Le FFA aura pour vocation d’investir dans des PME africaines qui souhaitent se développer en France et en Europe, et des PME françaises qui ont des projets en Afrique, avec pour particularité d’accélérer l’accompagnement opérationnel de ces entreprises. Bref, l'Afrique est un marché à la dimension des PME et des ETI, qui regorge d’opportunités pour des partenariats équilibrés entre entreprises française et africaines de même taille. D'autant qu'aujourd’hui l'Afrique ne compte que 700 entreprises dont le chiffres d’affaires est supérieur à 500 millions de dollars (dont 400 entreprises de plus 1 milliard de dollars, selon McKinsey).

3 – Le numérique a aussi le vent en poupe en Afrique. Pouvez-vous décrire les initiatives prises, aussi bien par les autorités françaises que par des entreprises ?

La scène numérique africaine est effectivement bouillonnante et dans cette course au développement, le digital permet de faire des sauts technologiques et donc de gagner du temps. On le voit très clairement dans le déploiement des réseaux télécoms 4G, par exemple, ou encore dans le secteur bancaire, avec le développement impressionnant du mobile banking.

Autre force de l’Afrique : les moins de 24 ans, qui représentent 60 % de la population ! Bpifrance et l’Agence française de développement (AFD) ont récompensé, en janvier dernier, cinq start-up africaines et cinq start-up françaises, à l’occasion du Sommet Afrique-France de Bamako, dans les secteurs de la fintech, la santé, l'environnement, l'énergie et l'agriculture.

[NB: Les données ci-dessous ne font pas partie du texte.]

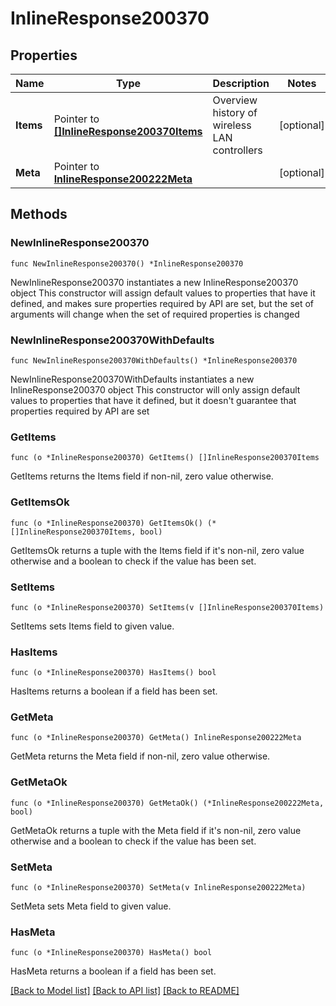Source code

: # InlineResponse200370

## Properties

Name | Type | Description | Notes
------------ | ------------- | ------------- | -------------
**Items** | Pointer to [**[]InlineResponse200370Items**](InlineResponse200370Items.md) | Overview history of wireless LAN controllers | [optional] 
**Meta** | Pointer to [**InlineResponse200222Meta**](InlineResponse200222Meta.md) |  | [optional] 

## Methods

### NewInlineResponse200370

`func NewInlineResponse200370() *InlineResponse200370`

NewInlineResponse200370 instantiates a new InlineResponse200370 object
This constructor will assign default values to properties that have it defined,
and makes sure properties required by API are set, but the set of arguments
will change when the set of required properties is changed

### NewInlineResponse200370WithDefaults

`func NewInlineResponse200370WithDefaults() *InlineResponse200370`

NewInlineResponse200370WithDefaults instantiates a new InlineResponse200370 object
This constructor will only assign default values to properties that have it defined,
but it doesn't guarantee that properties required by API are set

### GetItems

`func (o *InlineResponse200370) GetItems() []InlineResponse200370Items`

GetItems returns the Items field if non-nil, zero value otherwise.

### GetItemsOk

`func (o *InlineResponse200370) GetItemsOk() (*[]InlineResponse200370Items, bool)`

GetItemsOk returns a tuple with the Items field if it's non-nil, zero value otherwise
and a boolean to check if the value has been set.

### SetItems

`func (o *InlineResponse200370) SetItems(v []InlineResponse200370Items)`

SetItems sets Items field to given value.

### HasItems

`func (o *InlineResponse200370) HasItems() bool`

HasItems returns a boolean if a field has been set.

### GetMeta

`func (o *InlineResponse200370) GetMeta() InlineResponse200222Meta`

GetMeta returns the Meta field if non-nil, zero value otherwise.

### GetMetaOk

`func (o *InlineResponse200370) GetMetaOk() (*InlineResponse200222Meta, bool)`

GetMetaOk returns a tuple with the Meta field if it's non-nil, zero value otherwise
and a boolean to check if the value has been set.

### SetMeta

`func (o *InlineResponse200370) SetMeta(v InlineResponse200222Meta)`

SetMeta sets Meta field to given value.

### HasMeta

`func (o *InlineResponse200370) HasMeta() bool`

HasMeta returns a boolean if a field has been set.


[[Back to Model list]](../README.md#documentation-for-models) [[Back to API list]](../README.md#documentation-for-api-endpoints) [[Back to README]](../README.md)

Sous l’impulsion d’Axelle Lemaire, secrétaire d'État chargée du Numérique et de l'Innovation, deux Hub French Tech ont également été créés en 2016 sur le continent, à Abidjan et au Cap. Ce réseau très actif d’entrepreneurs dans le domaine des nouvelles technologies permet de fédérer acteurs privés et publics autour des enjeux du numérique. Dans le cadre des actions de la French Tech, Veolia accompagne par exemple en Côte d’ivoire la start-up Coliba, lauréate du premier concours French Tech Abidjan. Cette société a pour ambition de créer une plateforme permettant d’organiser la collecte des déchets plastiques et sa transformation en produits recyclables. En somme, comme Nicolas Dufourcq le dit : l’Afrique change de manière enthousiasmante. Aux entreprises maintenant de se saisir de ces transformations pour travailler et relever ensemble les nombreux défis.